WHAT NEEDS TO BE DONE - Copy the lines of the entries exactly, from the opening one to the one holding "# Game Review", and leave out everything after.

----

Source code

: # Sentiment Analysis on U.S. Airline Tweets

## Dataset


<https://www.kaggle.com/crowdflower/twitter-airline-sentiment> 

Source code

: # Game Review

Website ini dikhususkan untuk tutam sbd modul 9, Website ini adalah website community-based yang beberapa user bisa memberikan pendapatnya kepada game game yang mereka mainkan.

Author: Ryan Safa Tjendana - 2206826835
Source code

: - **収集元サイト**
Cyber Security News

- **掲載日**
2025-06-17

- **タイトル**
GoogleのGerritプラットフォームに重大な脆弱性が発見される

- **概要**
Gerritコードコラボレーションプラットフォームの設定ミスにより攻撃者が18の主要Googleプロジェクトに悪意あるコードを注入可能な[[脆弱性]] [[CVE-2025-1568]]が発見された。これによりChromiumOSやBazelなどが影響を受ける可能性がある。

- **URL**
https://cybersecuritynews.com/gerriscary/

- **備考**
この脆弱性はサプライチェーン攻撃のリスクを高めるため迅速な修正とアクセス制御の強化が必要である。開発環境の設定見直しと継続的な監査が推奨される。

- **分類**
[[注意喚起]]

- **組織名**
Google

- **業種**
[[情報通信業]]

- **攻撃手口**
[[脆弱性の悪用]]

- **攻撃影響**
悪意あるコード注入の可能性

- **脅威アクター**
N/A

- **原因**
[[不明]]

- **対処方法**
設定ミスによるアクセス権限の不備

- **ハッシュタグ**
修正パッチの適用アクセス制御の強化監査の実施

----

ANSWER TO THE PROBLEM -
Source code

: # Sentiment Analysis on U.S. Airline Tweets

## Dataset


<https://www.kaggle.com/crowdflower/twitter-airline-sentiment> 

Source code

: # Game Review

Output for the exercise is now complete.